Records from a collection:
- - -
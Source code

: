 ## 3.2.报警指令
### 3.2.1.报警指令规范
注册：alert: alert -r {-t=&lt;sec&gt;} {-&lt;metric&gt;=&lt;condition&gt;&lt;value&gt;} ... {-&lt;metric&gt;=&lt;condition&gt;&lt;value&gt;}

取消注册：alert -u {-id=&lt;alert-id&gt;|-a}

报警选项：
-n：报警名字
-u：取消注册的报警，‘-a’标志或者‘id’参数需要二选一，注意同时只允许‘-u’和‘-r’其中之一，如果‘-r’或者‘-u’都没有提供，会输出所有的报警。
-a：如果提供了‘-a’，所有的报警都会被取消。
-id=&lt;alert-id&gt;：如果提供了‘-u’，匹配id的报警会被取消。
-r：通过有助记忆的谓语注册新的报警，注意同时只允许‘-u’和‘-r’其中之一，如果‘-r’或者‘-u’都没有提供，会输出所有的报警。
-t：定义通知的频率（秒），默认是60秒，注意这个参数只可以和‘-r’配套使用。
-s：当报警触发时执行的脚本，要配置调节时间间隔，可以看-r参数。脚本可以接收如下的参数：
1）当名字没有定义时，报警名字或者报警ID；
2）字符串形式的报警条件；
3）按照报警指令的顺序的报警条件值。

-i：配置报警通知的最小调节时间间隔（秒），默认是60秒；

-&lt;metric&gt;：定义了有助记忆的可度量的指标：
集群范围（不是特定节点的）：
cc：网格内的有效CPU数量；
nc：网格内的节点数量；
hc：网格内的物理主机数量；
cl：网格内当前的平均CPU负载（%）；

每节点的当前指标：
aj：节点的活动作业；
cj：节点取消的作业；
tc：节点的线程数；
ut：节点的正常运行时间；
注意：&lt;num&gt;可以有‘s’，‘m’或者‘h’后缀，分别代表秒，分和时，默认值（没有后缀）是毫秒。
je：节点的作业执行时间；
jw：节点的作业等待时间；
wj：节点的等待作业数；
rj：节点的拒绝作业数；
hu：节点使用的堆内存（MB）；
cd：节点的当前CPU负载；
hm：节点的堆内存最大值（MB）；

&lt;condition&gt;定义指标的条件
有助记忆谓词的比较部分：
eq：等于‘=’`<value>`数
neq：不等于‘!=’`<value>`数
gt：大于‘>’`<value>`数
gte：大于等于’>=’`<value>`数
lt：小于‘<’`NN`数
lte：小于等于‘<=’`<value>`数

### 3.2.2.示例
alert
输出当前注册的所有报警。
- - -
**Task goal**
Give the count of lines in the entries above that hold the word "value", with no other words.

**Finished task**
6